* **Collected data**
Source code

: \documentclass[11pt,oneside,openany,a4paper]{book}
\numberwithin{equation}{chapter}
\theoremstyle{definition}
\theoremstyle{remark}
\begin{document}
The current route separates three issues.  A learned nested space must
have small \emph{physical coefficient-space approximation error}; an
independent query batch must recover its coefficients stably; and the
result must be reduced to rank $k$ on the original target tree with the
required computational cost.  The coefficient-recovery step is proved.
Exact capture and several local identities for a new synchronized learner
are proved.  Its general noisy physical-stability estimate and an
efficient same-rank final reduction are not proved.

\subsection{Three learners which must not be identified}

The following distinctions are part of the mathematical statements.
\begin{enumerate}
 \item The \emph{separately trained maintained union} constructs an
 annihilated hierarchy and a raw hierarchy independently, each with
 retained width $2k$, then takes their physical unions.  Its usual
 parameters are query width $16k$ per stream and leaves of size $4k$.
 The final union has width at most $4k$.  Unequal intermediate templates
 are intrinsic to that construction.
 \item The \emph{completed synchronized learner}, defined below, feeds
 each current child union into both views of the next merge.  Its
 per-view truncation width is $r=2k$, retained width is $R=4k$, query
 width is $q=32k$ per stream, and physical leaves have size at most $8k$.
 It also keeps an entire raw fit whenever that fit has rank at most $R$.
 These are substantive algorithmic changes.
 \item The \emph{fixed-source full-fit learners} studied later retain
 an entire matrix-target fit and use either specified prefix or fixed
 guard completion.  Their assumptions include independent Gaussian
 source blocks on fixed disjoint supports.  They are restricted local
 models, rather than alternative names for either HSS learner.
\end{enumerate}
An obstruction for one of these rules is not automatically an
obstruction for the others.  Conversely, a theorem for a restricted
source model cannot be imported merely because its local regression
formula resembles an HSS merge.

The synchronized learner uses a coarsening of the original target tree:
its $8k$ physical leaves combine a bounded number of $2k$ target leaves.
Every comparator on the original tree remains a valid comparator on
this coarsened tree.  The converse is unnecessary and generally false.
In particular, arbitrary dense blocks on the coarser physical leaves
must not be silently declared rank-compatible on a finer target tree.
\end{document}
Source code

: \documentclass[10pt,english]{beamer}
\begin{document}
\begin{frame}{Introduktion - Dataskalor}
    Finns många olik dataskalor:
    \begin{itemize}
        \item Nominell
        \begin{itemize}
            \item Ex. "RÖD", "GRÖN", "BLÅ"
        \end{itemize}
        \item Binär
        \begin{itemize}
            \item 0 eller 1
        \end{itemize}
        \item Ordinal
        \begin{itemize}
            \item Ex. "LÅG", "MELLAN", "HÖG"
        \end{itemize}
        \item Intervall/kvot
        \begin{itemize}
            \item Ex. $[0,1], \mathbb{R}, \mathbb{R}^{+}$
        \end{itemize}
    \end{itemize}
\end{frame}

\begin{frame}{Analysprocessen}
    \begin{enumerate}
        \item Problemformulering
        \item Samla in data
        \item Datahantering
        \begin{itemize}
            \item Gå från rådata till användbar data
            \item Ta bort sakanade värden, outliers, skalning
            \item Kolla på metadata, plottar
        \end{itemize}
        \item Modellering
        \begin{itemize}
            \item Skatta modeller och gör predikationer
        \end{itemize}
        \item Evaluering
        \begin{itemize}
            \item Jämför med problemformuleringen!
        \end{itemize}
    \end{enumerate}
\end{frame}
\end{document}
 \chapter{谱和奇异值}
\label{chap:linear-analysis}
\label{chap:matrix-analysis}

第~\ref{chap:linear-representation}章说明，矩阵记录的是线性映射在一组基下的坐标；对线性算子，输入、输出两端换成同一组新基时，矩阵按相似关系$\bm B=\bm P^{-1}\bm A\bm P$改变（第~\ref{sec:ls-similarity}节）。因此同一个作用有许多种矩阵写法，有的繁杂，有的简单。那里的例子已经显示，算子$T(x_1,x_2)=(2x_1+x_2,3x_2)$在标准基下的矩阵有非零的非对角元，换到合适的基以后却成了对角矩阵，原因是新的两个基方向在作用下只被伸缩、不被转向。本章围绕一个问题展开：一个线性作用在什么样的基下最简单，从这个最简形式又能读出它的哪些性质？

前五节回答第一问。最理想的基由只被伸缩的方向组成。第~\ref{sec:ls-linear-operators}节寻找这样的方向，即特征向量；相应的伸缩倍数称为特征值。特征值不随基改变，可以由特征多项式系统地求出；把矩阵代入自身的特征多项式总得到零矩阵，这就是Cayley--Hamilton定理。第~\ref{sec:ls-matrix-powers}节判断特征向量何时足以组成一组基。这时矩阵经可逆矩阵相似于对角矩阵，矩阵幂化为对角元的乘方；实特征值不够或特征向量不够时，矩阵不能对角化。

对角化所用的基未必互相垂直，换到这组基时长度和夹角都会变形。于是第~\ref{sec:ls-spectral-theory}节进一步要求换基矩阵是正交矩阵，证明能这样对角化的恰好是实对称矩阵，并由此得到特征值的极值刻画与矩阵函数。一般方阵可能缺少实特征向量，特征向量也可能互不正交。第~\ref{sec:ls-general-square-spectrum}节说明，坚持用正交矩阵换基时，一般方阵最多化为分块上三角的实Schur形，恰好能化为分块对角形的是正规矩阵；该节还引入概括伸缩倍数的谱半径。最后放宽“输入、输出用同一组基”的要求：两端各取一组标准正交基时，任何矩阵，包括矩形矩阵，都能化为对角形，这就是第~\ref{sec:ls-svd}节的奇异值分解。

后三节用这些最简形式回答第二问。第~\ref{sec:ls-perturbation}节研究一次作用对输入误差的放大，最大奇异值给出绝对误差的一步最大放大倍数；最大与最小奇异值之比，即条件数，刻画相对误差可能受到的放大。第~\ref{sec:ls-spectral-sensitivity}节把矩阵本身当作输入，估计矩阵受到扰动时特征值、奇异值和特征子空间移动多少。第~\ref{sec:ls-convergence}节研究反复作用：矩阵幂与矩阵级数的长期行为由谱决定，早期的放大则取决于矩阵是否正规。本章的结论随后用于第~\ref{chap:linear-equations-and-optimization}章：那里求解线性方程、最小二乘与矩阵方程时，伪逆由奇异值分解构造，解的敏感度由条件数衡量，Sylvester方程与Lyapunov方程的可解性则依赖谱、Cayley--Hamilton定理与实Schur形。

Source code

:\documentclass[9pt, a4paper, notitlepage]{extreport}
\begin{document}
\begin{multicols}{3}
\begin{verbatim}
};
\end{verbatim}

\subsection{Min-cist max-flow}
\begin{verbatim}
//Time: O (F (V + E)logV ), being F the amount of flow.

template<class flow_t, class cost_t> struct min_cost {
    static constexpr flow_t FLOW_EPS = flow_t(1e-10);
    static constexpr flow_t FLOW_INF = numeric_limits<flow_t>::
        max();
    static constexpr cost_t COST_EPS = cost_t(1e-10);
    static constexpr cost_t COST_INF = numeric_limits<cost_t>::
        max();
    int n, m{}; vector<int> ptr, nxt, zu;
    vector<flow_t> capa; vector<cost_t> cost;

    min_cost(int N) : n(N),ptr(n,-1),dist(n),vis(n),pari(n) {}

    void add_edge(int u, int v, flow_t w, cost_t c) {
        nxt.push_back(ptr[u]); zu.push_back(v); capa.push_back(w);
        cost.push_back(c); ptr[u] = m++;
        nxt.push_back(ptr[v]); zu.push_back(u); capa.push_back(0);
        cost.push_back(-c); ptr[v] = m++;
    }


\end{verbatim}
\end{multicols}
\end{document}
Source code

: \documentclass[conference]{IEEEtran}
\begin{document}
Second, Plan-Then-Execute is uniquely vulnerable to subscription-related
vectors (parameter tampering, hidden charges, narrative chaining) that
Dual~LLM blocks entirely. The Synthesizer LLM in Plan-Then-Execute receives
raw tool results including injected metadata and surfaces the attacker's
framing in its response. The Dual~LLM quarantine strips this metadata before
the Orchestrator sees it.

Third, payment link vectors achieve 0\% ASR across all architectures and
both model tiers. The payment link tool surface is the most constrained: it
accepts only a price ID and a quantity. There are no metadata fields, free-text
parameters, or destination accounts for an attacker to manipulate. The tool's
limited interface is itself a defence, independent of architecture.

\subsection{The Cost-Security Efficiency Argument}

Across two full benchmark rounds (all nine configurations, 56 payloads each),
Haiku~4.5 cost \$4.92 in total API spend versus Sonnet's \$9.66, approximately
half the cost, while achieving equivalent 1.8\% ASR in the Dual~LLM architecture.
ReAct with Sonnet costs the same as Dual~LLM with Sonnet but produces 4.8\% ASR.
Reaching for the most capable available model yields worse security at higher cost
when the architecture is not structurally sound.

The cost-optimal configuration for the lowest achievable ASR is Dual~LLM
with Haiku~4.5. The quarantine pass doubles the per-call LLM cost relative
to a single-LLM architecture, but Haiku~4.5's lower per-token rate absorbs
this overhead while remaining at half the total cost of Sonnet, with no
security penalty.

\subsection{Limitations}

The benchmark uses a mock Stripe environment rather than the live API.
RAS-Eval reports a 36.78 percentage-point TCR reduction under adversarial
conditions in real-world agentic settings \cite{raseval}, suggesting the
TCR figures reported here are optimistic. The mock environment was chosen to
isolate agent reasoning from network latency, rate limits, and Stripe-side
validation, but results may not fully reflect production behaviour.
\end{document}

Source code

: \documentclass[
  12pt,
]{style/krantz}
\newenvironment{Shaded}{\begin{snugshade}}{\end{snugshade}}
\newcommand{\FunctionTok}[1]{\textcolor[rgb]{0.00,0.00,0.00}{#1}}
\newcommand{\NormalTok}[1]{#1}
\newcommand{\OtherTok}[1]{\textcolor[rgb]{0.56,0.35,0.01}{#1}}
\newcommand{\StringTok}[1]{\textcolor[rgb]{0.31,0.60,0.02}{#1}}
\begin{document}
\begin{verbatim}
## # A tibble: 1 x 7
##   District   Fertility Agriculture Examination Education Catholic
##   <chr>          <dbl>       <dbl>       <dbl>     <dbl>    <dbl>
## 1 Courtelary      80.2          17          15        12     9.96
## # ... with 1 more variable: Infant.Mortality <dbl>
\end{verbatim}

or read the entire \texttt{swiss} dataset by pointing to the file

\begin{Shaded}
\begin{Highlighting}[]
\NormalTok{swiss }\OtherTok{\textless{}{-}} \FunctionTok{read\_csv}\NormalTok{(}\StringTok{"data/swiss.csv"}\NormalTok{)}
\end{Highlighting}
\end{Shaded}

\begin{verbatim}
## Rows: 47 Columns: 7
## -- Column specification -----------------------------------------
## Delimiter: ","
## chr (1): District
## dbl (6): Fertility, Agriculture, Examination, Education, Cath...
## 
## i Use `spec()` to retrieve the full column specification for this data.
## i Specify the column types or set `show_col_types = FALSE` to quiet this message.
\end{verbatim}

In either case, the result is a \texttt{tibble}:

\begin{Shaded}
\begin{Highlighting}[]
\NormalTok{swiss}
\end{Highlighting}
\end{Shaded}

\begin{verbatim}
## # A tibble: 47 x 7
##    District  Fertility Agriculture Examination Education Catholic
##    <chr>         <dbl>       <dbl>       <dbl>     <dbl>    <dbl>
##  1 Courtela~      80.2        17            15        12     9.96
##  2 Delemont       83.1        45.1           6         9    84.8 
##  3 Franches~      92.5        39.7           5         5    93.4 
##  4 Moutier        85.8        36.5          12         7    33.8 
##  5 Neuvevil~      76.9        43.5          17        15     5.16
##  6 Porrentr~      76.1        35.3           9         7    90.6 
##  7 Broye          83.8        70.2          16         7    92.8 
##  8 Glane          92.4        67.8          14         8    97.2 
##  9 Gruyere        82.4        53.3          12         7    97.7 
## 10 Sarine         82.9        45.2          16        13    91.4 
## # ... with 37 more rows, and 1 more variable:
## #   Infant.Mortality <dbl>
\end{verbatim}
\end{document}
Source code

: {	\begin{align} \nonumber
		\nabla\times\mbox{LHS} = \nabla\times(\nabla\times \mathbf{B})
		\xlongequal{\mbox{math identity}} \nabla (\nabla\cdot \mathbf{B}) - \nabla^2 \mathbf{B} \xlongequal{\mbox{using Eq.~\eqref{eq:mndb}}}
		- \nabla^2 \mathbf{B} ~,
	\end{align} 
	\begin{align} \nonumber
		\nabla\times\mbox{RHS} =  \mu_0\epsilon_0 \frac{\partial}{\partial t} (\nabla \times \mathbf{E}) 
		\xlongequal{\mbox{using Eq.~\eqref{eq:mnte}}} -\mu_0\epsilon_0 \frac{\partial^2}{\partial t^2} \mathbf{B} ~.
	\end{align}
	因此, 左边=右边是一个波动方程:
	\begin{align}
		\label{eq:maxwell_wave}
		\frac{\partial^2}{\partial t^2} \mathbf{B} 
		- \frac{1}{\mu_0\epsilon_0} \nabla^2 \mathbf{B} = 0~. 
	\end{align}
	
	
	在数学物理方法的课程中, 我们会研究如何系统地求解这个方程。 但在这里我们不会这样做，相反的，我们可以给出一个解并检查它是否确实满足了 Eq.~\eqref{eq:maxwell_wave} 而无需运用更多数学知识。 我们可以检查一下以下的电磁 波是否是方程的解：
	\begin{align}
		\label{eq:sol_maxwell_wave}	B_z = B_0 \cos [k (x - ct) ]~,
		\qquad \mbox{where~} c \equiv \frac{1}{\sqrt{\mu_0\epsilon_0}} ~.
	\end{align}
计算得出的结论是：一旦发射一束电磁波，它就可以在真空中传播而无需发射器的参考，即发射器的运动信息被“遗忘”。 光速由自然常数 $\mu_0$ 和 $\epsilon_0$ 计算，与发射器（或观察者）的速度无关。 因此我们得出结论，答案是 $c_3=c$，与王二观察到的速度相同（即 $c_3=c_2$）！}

* **WHAT IS NEEDED**
Above are the records; print exactly the lines from the line with "template<class flow_t, class" to the line with "vector<flow_t> capa; vector<cost_t> cost;", including both, and nothing else.

* **ANSWER TO THIS TASK**
template<class flow_t, class cost_t> struct min_cost {
    static constexpr flow_t FLOW_EPS = flow_t(1e-10);
    static constexpr flow_t FLOW_INF = numeric_limits<flow_t>::
        max();
    static constexpr cost_t COST_EPS = cost_t(1e-10);
    static constexpr cost_t COST_INF = numeric_limits<cost_t>::
        max();
    int n, m{}; vector<int> ptr, nxt, zu;
    vector<flow_t> capa; vector<cost_t> cost;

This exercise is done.